[Goal of the exercise] Everything from the first line of the material to the line containing "or Scatter Plots.", inclusive, must be given again exactly; no pictures, and nothing past that line.
Start of Block
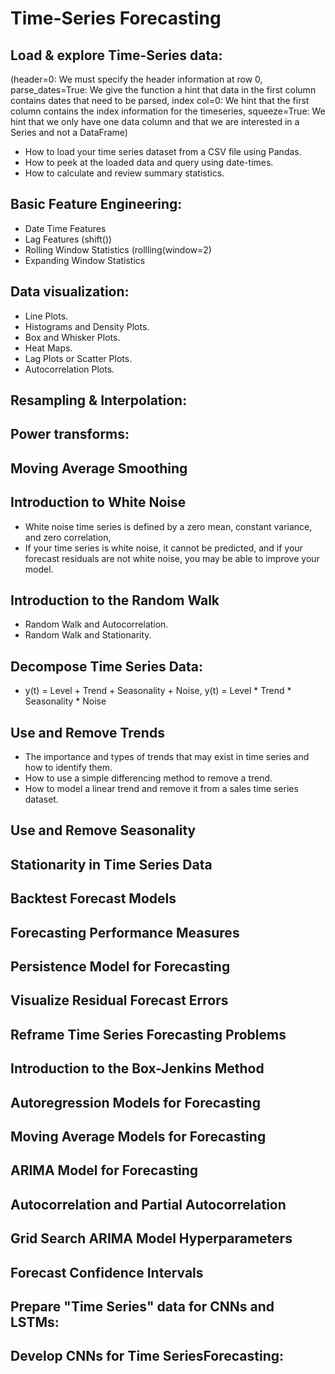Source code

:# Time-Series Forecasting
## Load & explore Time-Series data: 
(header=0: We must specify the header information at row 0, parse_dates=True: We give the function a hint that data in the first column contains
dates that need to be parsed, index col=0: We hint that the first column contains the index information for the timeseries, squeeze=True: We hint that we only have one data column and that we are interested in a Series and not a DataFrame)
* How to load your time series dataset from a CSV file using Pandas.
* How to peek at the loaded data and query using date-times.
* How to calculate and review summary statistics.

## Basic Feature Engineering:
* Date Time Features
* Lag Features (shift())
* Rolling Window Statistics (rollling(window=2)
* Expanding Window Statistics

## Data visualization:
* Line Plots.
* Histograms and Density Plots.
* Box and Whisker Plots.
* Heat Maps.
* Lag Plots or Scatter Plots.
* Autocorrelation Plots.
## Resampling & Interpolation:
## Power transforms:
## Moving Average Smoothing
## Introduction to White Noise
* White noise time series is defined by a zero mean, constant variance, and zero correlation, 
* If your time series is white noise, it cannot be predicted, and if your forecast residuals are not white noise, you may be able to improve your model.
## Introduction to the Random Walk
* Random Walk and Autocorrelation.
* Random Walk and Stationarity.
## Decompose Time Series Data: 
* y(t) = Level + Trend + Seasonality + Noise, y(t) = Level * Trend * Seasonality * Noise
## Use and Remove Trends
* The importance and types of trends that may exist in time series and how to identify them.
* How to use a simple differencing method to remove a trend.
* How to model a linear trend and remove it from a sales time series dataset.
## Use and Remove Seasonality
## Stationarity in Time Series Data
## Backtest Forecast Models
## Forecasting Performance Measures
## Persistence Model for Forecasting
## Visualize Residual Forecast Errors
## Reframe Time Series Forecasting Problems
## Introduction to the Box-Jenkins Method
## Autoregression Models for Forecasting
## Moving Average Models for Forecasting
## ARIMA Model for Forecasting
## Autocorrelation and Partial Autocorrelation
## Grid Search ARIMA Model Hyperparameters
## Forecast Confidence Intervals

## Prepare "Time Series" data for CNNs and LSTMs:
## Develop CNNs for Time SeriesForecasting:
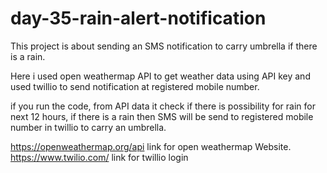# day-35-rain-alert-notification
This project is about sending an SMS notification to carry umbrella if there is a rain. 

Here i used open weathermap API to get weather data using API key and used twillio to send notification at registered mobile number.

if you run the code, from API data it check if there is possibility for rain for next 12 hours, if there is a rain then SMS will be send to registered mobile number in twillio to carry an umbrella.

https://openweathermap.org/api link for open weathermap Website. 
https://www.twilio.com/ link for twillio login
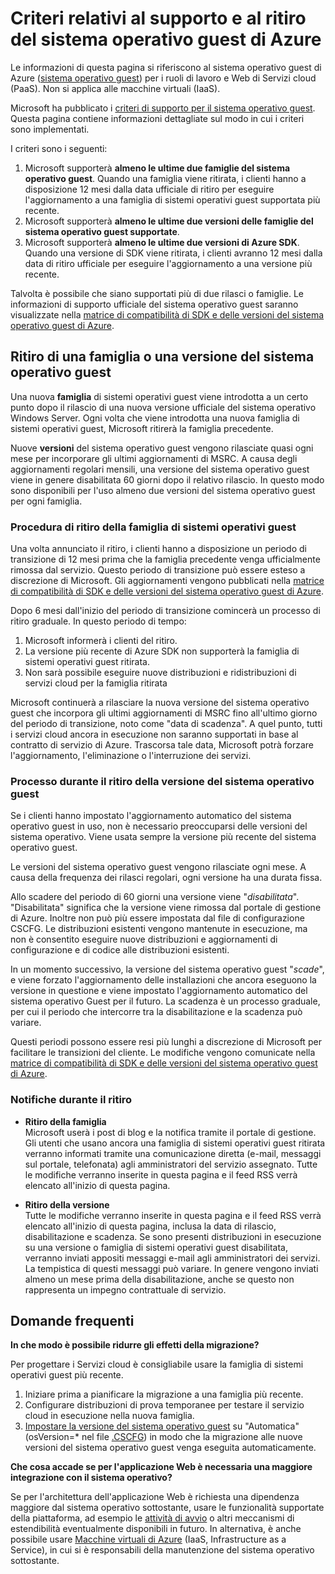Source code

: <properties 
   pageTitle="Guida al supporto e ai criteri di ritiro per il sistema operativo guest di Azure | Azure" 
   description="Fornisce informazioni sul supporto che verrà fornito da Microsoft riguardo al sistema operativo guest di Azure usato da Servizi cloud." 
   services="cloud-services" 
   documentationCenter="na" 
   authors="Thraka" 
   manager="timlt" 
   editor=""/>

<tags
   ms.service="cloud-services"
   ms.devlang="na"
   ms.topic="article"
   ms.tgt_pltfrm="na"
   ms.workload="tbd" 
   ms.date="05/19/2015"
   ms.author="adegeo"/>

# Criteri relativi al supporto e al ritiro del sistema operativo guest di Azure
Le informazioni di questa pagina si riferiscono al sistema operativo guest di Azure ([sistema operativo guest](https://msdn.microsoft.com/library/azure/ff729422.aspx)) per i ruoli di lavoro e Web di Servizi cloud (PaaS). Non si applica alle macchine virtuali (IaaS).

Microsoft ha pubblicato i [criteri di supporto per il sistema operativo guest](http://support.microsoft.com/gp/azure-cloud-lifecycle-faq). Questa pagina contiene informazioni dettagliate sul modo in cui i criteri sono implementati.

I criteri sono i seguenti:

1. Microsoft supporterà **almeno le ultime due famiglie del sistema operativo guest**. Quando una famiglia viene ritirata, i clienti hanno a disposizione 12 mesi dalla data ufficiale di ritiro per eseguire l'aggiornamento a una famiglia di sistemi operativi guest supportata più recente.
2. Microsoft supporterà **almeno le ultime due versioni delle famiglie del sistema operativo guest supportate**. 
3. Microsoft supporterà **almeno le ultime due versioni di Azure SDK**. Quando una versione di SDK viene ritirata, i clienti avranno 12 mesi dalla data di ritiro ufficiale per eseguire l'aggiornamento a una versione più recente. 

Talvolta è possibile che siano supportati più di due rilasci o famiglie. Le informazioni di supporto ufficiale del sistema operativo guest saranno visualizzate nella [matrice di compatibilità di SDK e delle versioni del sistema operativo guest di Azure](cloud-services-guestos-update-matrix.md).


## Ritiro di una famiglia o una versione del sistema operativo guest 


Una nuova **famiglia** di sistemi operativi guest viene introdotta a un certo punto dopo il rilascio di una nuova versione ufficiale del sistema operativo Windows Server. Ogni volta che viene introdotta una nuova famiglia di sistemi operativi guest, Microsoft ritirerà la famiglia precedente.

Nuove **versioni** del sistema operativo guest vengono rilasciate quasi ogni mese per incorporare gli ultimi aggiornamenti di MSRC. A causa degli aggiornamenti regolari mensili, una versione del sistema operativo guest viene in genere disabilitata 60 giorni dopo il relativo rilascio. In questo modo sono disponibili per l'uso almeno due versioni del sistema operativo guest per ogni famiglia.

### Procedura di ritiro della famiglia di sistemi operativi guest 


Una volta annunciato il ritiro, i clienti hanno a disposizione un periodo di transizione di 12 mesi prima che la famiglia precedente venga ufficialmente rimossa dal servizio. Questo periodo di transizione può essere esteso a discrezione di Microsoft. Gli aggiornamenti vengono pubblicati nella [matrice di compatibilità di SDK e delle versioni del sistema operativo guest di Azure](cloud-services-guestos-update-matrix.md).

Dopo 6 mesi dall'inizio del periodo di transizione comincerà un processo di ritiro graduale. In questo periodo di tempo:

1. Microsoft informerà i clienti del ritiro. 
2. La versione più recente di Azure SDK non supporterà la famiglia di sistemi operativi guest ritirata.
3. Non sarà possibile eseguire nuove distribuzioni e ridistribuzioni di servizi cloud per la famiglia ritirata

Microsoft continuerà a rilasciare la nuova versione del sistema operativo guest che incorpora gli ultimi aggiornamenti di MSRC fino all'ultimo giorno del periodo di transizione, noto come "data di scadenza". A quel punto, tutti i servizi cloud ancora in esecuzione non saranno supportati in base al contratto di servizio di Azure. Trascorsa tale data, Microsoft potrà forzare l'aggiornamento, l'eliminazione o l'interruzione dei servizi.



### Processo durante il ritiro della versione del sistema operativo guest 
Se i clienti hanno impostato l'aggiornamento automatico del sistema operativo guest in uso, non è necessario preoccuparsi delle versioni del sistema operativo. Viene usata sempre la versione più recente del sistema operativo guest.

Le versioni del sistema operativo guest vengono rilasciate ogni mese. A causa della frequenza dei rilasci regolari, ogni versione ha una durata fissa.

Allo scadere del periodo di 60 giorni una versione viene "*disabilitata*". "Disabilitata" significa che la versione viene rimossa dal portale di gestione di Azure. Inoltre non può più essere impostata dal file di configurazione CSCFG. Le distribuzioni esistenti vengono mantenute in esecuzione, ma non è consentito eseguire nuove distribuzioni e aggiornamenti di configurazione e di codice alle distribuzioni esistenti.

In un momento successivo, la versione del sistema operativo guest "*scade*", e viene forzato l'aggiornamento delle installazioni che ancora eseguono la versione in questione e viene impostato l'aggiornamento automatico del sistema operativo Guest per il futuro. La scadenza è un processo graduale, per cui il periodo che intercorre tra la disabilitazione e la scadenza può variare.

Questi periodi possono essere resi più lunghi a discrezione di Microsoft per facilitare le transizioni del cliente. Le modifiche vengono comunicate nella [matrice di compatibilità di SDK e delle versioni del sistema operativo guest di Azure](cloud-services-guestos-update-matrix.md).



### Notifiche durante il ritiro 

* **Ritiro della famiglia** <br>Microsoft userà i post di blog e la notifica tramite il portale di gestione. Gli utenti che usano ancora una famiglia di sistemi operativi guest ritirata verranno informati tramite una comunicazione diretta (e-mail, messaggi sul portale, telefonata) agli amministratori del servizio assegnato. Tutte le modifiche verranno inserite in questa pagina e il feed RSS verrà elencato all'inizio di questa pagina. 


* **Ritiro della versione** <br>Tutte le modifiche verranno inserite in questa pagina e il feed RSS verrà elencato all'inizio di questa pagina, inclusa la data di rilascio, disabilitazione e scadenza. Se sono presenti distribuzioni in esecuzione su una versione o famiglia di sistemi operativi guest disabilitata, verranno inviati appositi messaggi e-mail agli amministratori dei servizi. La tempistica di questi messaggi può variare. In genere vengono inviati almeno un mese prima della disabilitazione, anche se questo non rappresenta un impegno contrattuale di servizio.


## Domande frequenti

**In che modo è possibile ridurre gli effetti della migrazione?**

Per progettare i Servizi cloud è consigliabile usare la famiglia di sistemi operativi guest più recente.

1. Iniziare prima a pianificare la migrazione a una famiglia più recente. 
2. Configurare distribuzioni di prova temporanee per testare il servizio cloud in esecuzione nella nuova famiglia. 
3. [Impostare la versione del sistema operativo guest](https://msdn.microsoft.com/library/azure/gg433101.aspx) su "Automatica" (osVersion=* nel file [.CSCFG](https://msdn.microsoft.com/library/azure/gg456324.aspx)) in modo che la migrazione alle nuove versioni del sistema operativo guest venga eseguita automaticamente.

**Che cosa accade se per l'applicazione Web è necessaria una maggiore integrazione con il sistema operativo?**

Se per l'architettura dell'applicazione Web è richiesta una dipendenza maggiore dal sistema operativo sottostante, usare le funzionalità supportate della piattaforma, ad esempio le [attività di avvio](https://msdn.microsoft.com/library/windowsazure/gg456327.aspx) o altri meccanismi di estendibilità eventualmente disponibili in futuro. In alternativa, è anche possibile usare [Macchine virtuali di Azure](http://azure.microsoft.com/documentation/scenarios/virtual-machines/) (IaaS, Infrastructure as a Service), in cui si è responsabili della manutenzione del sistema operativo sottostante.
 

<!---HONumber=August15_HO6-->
End of Block
[Your solution]
Source code

:# Time-Series Forecasting
## Load & explore Time-Series data: 
(header=0: We must specify the header information at row 0, parse_dates=True: We give the function a hint that data in the first column contains
dates that need to be parsed, index col=0: We hint that the first column contains the index information for the timeseries, squeeze=True: We hint that we only have one data column and that we are interested in a Series and not a DataFrame)
* How to load your time series dataset from a CSV file using Pandas.
* How to peek at the loaded data and query using date-times.
* How to calculate and review summary statistics.

## Basic Feature Engineering:
* Date Time Features
* Lag Features (shift())
* Rolling Window Statistics (rollling(window=2)
* Expanding Window Statistics

## Data visualization:
* Line Plots.
* Histograms and Density Plots.
* Box and Whisker Plots.
* Heat Maps.
* Lag Plots or Scatter Plots.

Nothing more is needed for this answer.